◆ Input records
+++++
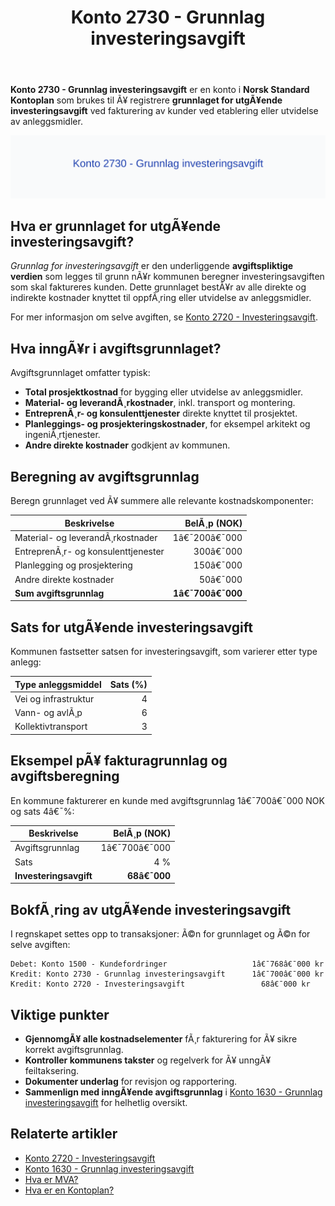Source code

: ﻿---
title: "Konto 2730 - Grunnlag investeringsavgift"
meta_title: "2730-grunnlag-investeringsavgift"
meta_description: '**Konto 2730 - Grunnlag investeringsavgift** er en konto i **Norsk Standard Kontoplan** som brukes til Ã¥ registrere **grunnlaget for utgÃ¥ende investeringsavgi...'
slug: 2730-grunnlag-investeringsavgift
type: blog
layout: pages/single
---

**Konto 2730 - Grunnlag investeringsavgift** er en konto i **Norsk Standard Kontoplan** som brukes til Ã¥ registrere **grunnlaget for utgÃ¥ende investeringsavgift** ved fakturering av kunder ved etablering eller utvidelse av anleggsmidler.

![Illustrasjon av konto 2730 Grunnlag investeringsavgift](2730-grunnlag-investeringsavgift-image.svg)

## Hva er grunnlaget for utgÃ¥ende investeringsavgift?

*Grunnlag for investeringsavgift* er den underliggende **avgiftspliktige verdien** som legges til grunn nÃ¥r kommunen beregner investeringsavgiften som skal faktureres kunden. Dette grunnlaget bestÃ¥r av alle direkte og indirekte kostnader knyttet til oppfÃ¸ring eller utvidelse av anleggsmidler.

For mer informasjon om selve avgiften, se [Konto 2720 - Investeringsavgift](/blogs/kontoplan/2720-investeringsavgift "Konto 2720 - Investeringsavgift").

## Hva inngÃ¥r i avgiftsgrunnlaget?

Avgiftsgrunnlaget omfatter typisk:

* **Total prosjektkostnad** for bygging eller utvidelse av anleggsmidler.
* **Material- og leverandÃ¸rkostnader**, inkl. transport og montering.
* **EntreprenÃ¸r- og konsulenttjenester** direkte knyttet til prosjektet.
* **Planleggings- og prosjekteringskostnader**, for eksempel arkitekt og ingeniÃ¸rtjenester.
* **Andre direkte kostnader** godkjent av kommunen.

## Beregning av avgiftsgrunnlag

Beregn grunnlaget ved Ã¥ summere alle relevante kostnadskomponenter:

| Beskrivelse                           | BelÃ¸p (NOK)   |
|---------------------------------------|--------------:|
| Material- og leverandÃ¸rkostnader      |   1â€¯200â€¯000   |
| EntreprenÃ¸r- og konsulenttjenester    |     300â€¯000   |
| Planlegging og prosjektering          |     150â€¯000   |
| Andre direkte kostnader               |      50â€¯000   |
| **Sum avgiftsgrunnlag**               | **1â€¯700â€¯000** |

## Sats for utgÃ¥ende investeringsavgift

Kommunen fastsetter satsen for investeringsavgift, som varierer etter type anlegg:

| Type anleggsmiddel   | Sats (%)   |
|----------------------|-----------:|
| Vei og infrastruktur |      4     |
| Vann- og avlÃ¸p       |      6     |
| Kollektivtransport   |      3     |

## Eksempel pÃ¥ fakturagrunnlag og avgiftsberegning

En kommune fakturerer en kunde med avgiftsgrunnlag 1â€¯700â€¯000 NOK og sats 4â€¯%:

| Beskrivelse                 | BelÃ¸p (NOK)    |
|-----------------------------|---------------:|
| Avgiftsgrunnlag             |     1â€¯700â€¯000  |
| Sats                        | 4 %            |
| **Investeringsavgift**      | **68â€¯000**     |

## BokfÃ¸ring av utgÃ¥ende investeringsavgift

I regnskapet settes opp to transaksjoner: Ã©n for grunnlaget og Ã©n for selve avgiften:

```plaintext
Debet: Konto 1500 - Kundefordringer                   1â€¯768â€¯000 kr
Kredit: Konto 2730 - Grunnlag investeringsavgift      1â€¯700â€¯000 kr
Kredit: Konto 2720 - Investeringsavgift                 68â€¯000 kr
```

## Viktige punkter

* **GjennomgÃ¥ alle kostnadselementer** fÃ¸r fakturering for Ã¥ sikre korrekt avgiftsgrunnlag.
* **Kontroller kommunens takster** og regelverk for Ã¥ unngÃ¥ feiltaksering.
* **Dokumenter underlag** for revisjon og rapportering.
* **Sammenlign med inngÃ¥ende avgiftsgrunnlag** i [Konto 1630 - Grunnlag investeringsavgift](/blogs/kontoplan/1630-grunnlag-investeringsavgift "Konto 1630 - Grunnlag investeringsavgift") for helhetlig oversikt.

## Relaterte artikler

* [Konto 2720 - Investeringsavgift](/blogs/kontoplan/2720-investeringsavgift "Konto 2720 - Investeringsavgift")
* [Konto 1630 - Grunnlag investeringsavgift](/blogs/kontoplan/1630-grunnlag-investeringsavgift "Konto 1630 - Grunnlag investeringsavgift")
* [Hva er MVA?](/blogs/regnskap/hva-er-moms-mva "Hva er MVA? MVA-regnskapsfÃ¸ring og merverdiavgift")
* [Hva er en Kontoplan?](/blogs/regnskap/hva-er-kontoplan "Hva er en Kontoplan? Komplett Guide til Kontoplaner i Norsk Regnskap")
+++++
◆ Your objective
Reply with nothing but a number. State how many lines in the records hold the word "alle".

◆ Answer for this exercise
3